WORK TO BE COMPLETED:
Reproduce the data word for word, keeping every line complete.

MATERIAL PROVIDED:
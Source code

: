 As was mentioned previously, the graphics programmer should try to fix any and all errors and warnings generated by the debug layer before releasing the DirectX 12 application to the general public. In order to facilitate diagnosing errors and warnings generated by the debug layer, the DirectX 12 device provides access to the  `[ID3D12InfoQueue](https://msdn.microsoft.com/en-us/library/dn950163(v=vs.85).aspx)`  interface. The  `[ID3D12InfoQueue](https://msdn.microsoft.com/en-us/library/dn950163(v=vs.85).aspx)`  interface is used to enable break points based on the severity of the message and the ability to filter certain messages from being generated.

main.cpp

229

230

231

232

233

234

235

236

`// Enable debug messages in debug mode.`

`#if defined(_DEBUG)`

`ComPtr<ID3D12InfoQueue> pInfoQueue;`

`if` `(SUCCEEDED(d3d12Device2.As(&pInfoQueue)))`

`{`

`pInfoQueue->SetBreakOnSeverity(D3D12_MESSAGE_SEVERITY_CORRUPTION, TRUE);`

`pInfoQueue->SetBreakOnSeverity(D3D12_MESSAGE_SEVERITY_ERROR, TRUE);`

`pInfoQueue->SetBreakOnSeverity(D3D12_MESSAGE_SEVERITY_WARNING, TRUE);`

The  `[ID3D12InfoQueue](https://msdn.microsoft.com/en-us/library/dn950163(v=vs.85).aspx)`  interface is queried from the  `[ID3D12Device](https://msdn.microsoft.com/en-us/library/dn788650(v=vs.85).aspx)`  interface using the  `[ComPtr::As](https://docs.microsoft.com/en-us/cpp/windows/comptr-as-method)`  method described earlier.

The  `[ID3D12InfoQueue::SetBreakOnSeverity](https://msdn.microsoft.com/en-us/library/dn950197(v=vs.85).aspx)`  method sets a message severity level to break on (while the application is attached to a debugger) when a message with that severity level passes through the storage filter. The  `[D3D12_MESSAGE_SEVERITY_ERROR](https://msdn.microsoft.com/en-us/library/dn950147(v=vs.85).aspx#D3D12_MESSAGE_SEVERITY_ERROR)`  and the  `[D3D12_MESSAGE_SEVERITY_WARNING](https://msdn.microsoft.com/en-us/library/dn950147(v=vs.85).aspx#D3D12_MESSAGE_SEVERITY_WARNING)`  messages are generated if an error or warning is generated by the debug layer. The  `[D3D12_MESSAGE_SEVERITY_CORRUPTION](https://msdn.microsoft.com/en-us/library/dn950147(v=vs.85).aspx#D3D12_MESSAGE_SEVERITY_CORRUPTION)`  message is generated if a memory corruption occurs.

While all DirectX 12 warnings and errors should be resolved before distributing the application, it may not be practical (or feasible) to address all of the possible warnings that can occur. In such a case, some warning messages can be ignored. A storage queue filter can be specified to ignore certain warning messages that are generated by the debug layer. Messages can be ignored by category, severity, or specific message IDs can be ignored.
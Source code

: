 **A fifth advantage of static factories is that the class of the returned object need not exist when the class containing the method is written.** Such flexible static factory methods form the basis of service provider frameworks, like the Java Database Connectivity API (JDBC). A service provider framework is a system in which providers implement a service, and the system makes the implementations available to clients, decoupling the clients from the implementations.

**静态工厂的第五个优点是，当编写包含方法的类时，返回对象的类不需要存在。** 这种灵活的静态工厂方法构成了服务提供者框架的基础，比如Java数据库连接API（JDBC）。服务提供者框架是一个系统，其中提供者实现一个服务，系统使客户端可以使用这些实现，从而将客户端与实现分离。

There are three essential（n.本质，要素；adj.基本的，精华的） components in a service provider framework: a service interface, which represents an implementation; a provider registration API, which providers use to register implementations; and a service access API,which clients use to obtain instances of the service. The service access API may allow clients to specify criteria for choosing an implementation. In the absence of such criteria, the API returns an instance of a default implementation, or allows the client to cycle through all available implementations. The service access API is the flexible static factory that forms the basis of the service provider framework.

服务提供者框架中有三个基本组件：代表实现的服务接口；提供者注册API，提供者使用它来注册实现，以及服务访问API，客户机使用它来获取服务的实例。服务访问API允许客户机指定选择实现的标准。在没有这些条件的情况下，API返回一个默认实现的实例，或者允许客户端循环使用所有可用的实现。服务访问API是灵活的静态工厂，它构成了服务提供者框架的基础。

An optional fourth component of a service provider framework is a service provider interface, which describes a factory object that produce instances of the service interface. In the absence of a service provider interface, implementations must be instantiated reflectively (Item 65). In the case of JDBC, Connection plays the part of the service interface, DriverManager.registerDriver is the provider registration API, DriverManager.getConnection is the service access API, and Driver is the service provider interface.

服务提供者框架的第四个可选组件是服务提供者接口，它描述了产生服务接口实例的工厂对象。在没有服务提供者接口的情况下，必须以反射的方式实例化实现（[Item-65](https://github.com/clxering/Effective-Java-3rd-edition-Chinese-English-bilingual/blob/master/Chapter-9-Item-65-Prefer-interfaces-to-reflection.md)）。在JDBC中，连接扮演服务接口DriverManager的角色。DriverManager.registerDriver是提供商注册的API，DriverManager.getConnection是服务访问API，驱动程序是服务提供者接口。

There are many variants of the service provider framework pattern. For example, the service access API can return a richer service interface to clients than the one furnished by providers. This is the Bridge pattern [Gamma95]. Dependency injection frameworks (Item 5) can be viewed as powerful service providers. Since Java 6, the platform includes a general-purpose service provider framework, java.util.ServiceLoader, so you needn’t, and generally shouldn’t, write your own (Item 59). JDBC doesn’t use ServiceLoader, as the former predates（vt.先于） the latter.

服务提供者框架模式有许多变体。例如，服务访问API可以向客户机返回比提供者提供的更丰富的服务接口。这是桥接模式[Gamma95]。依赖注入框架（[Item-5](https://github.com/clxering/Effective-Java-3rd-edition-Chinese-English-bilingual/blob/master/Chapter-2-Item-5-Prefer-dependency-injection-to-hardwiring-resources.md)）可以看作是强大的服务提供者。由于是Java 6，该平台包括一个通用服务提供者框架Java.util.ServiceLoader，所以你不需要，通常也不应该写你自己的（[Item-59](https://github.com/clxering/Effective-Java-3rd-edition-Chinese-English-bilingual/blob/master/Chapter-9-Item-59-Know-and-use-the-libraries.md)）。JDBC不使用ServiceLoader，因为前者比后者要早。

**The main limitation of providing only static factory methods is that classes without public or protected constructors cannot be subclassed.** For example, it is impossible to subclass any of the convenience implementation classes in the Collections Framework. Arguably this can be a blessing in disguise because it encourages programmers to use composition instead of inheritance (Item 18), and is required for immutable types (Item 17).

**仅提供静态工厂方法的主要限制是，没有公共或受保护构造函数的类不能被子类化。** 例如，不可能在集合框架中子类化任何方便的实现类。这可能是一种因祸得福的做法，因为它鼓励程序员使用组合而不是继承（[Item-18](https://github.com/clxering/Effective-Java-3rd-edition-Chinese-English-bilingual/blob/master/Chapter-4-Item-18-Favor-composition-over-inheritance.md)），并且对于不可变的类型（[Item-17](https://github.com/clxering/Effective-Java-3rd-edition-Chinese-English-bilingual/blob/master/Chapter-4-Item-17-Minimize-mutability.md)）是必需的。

SOLUTION:
Source code

: As was mentioned previously, the graphics programmer should try to fix any and all errors and warnings generated by the debug layer before releasing the DirectX 12 application to the general public. In order to facilitate diagnosing errors and warnings generated by the debug layer, the DirectX 12 device provides access to the  `[ID3D12InfoQueue](https://msdn.microsoft.com/en-us/library/dn950163(v=vs.85).aspx)`  interface. The  `[ID3D12InfoQueue](https://msdn.microsoft.com/en-us/library/dn950163(v=vs.85).aspx)`  interface is used to enable break points based on the severity of the message and the ability to filter certain messages from being generated.

main.cpp

229

230

231

232

233

234

235

236

`// Enable debug messages in debug mode.`

`#if defined(_DEBUG)`

`ComPtr<ID3D12InfoQueue> pInfoQueue;`

`if` `(SUCCEEDED(d3d12Device2.As(&pInfoQueue)))`

`{`

`pInfoQueue->SetBreakOnSeverity(D3D12_MESSAGE_SEVERITY_CORRUPTION, TRUE);`

`pInfoQueue->SetBreakOnSeverity(D3D12_MESSAGE_SEVERITY_ERROR, TRUE);`

`pInfoQueue->SetBreakOnSeverity(D3D12_MESSAGE_SEVERITY_WARNING, TRUE);`

The  `[ID3D12InfoQueue](https://msdn.microsoft.com/en-us/library/dn950163(v=vs.85).aspx)`  interface is queried from the  `[ID3D12Device](https://msdn.microsoft.com/en-us/library/dn788650(v=vs.85).aspx)`  interface using the  `[ComPtr::As](https://docs.microsoft.com/en-us/cpp/windows/comptr-as-method)`  method described earlier.

The  `[ID3D12InfoQueue::SetBreakOnSeverity](https://msdn.microsoft.com/en-us/library/dn950197(v=vs.85).aspx)`  method sets a message severity level to break on (while the application is attached to a debugger) when a message with that severity level passes through the storage filter. The  `[D3D12_MESSAGE_SEVERITY_ERROR](https://msdn.microsoft.com/en-us/library/dn950147(v=vs.85).aspx#D3D12_MESSAGE_SEVERITY_ERROR)`  and the  `[D3D12_MESSAGE_SEVERITY_WARNING](https://msdn.microsoft.com/en-us/library/dn950147(v=vs.85).aspx#D3D12_MESSAGE_SEVERITY_WARNING)`  messages are generated if an error or warning is generated by the debug layer. The  `[D3D12_MESSAGE_SEVERITY_CORRUPTION](https://msdn.microsoft.com/en-us/library/dn950147(v=vs.85).aspx#D3D12_MESSAGE_SEVERITY_CORRUPTION)`  message is generated if a memory corruption occurs.

While all DirectX 12 warnings and errors should be resolved before distributing the application, it may not be practical (or feasible) to address all of the possible warnings that can occur. In such a case, some warning messages can be ignored. A storage queue filter can be specified to ignore certain warning messages that are generated by the debug layer. Messages can be ignored by category, severity, or specific message IDs can be ignored.
Source code

: **A fifth advantage of static factories is that the class of the returned object need not exist when the class containing the method is written.** Such flexible static factory methods form the basis of service provider frameworks, like the Java Database Connectivity API (JDBC). A service provider framework is a system in which providers implement a service, and the system makes the implementations available to clients, decoupling the clients from the implementations.

**静态工厂的第五个优点是，当编写包含方法的类时，返回对象的类不需要存在。** 这种灵活的静态工厂方法构成了服务提供者框架的基础，比如Java数据库连接API（JDBC）。服务提供者框架是一个系统，其中提供者实现一个服务，系统使客户端可以使用这些实现，从而将客户端与实现分离。

There are three essential（n.本质，要素；adj.基本的，精华的） components in a service provider framework: a service interface, which represents an implementation; a provider registration API, which providers use to register implementations; and a service access API,which clients use to obtain instances of the service. The service access API may allow clients to specify criteria for choosing an implementation. In the absence of such criteria, the API returns an instance of a default implementation, or allows the client to cycle through all available implementations. The service access API is the flexible static factory that forms the basis of the service provider framework.

服务提供者框架中有三个基本组件：代表实现的服务接口；提供者注册API，提供者使用它来注册实现，以及服务访问API，客户机使用它来获取服务的实例。服务访问API允许客户机指定选择实现的标准。在没有这些条件的情况下，API返回一个默认实现的实例，或者允许客户端循环使用所有可用的实现。服务访问API是灵活的静态工厂，它构成了服务提供者框架的基础。

An optional fourth component of a service provider framework is a service provider interface, which describes a factory object that produce instances of the service interface. In the absence of a service provider interface, implementations must be instantiated reflectively (Item 65). In the case of JDBC, Connection plays the part of the service interface, DriverManager.registerDriver is the provider registration API, DriverManager.getConnection is the service access API, and Driver is the service provider interface.

服务提供者框架的第四个可选组件是服务提供者接口，它描述了产生服务接口实例的工厂对象。在没有服务提供者接口的情况下，必须以反射的方式实例化实现（[Item-65](https://github.com/clxering/Effective-Java-3rd-edition-Chinese-English-bilingual/blob/master/Chapter-9-Item-65-Prefer-interfaces-to-reflection.md)）。在JDBC中，连接扮演服务接口DriverManager的角色。DriverManager.registerDriver是提供商注册的API，DriverManager.getConnection是服务访问API，驱动程序是服务提供者接口。

There are many variants of the service provider framework pattern. For example, the service access API can return a richer service interface to clients than the one furnished by providers. This is the Bridge pattern [Gamma95]. Dependency injection frameworks (Item 5) can be viewed as powerful service providers. Since Java 6, the platform includes a general-purpose service provider framework, java.util.ServiceLoader, so you needn’t, and generally shouldn’t, write your own (Item 59). JDBC doesn’t use ServiceLoader, as the former predates（vt.先于） the latter.

服务提供者框架模式有许多变体。例如，服务访问API可以向客户机返回比提供者提供的更丰富的服务接口。这是桥接模式[Gamma95]。依赖注入框架（[Item-5](https://github.com/clxering/Effective-Java-3rd-edition-Chinese-English-bilingual/blob/master/Chapter-2-Item-5-Prefer-dependency-injection-to-hardwiring-resources.md)）可以看作是强大的服务提供者。由于是Java 6，该平台包括一个通用服务提供者框架Java.util.ServiceLoader，所以你不需要，通常也不应该写你自己的（[Item-59](https://github.com/clxering/Effective-Java-3rd-edition-Chinese-English-bilingual/blob/master/Chapter-9-Item-59-Know-and-use-the-libraries.md)）。JDBC不使用ServiceLoader，因为前者比后者要早。

**The main limitation of providing only static factory methods is that classes without public or protected constructors cannot be subclassed.** For example, it is impossible to subclass any of the convenience implementation classes in the Collections Framework. Arguably this can be a blessing in disguise because it encourages programmers to use composition instead of inheritance (Item 18), and is required for immutable types (Item 17).

**仅提供静态工厂方法的主要限制是，没有公共或受保护构造函数的类不能被子类化。** 例如，不可能在集合框架中子类化任何方便的实现类。这可能是一种因祸得福的做法，因为它鼓励程序员使用组合而不是继承（[Item-18](https://github.com/clxering/Effective-Java-3rd-edition-Chinese-English-bilingual/blob/master/Chapter-4-Item-18-Favor-composition-over-inheritance.md)），并且对于不可变的类型（[Item-17](https://github.com/clxering/Effective-Java-3rd-edition-Chinese-English-bilingual/blob/master/Chapter-4-Item-17-Minimize-mutability.md)）是必需的。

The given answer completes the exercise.